### DATASET
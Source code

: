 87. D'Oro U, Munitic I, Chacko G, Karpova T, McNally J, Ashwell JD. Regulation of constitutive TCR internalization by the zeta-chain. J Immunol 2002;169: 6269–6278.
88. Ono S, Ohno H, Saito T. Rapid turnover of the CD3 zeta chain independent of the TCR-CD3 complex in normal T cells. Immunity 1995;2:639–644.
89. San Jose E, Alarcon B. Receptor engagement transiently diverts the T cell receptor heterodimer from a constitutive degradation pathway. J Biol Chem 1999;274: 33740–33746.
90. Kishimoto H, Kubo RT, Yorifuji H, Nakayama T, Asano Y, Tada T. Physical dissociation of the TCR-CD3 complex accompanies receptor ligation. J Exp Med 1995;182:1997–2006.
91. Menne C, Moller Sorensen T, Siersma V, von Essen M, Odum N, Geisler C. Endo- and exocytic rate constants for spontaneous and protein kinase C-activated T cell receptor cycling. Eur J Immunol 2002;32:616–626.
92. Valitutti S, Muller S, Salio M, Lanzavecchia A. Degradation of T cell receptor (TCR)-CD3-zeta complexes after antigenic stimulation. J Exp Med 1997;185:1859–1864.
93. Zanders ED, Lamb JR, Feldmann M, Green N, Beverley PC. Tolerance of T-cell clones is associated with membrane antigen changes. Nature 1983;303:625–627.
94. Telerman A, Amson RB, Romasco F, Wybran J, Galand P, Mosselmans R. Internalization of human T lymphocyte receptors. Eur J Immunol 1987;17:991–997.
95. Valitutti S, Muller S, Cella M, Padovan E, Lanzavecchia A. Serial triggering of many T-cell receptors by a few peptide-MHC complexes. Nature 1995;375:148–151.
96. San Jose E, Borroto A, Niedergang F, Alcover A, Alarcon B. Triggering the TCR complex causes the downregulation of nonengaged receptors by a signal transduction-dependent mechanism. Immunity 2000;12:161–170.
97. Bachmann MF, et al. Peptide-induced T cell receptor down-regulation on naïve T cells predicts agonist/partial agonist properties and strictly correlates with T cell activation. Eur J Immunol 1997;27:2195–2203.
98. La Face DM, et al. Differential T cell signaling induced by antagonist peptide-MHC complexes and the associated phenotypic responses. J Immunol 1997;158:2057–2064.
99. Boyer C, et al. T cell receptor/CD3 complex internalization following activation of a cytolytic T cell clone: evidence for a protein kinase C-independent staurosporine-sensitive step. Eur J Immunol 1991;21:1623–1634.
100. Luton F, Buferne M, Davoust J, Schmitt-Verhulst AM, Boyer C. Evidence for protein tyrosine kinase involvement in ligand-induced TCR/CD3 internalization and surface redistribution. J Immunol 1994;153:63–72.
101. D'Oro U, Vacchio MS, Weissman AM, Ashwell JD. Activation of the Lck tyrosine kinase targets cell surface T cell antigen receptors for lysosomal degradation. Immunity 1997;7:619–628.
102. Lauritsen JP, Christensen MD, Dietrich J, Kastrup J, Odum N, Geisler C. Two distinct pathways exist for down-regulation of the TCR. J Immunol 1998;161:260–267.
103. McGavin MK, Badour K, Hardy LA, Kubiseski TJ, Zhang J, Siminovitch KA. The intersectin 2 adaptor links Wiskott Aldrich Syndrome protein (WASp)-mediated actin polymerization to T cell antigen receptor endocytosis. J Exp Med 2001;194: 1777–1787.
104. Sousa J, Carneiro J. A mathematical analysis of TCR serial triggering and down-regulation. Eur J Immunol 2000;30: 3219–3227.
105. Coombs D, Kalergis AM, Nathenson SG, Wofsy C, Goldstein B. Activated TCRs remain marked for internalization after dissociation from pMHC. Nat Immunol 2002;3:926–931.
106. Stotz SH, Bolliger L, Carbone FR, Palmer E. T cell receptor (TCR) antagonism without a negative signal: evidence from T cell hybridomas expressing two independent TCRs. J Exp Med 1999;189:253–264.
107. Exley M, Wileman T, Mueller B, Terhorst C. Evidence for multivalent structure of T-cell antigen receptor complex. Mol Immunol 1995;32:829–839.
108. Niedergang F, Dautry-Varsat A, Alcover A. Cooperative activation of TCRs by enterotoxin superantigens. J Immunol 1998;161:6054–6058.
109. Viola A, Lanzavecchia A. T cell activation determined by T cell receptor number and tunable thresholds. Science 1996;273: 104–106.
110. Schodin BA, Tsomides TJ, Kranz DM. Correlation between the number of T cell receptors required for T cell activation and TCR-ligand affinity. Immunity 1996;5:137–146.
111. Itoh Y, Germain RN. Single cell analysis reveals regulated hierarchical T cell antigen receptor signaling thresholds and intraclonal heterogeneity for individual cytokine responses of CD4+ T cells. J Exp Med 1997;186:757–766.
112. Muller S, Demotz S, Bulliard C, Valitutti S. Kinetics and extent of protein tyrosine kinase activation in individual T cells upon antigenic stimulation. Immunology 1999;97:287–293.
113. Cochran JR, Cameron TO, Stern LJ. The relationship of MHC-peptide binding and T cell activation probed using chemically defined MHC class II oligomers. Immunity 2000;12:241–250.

### TASK ITEM
Could you repeat exactly the lines in the listing above from the one with "88. Ono S, Ohno" down to the one with "89. San Jose"? Include both of those lines.

### ANSWER SECTION
88. Ono S, Ohno H, Saito T. Rapid turnover of the CD3 zeta chain independent of the TCR-CD3 complex in normal T cells. Immunity 1995;2:639–644.
89. San Jose E, Alarcon B. Receptor engagement transiently diverts the T cell receptor heterodimer from a constitutive degradation pathway. J Biol Chem 1999;274: 33740–33746.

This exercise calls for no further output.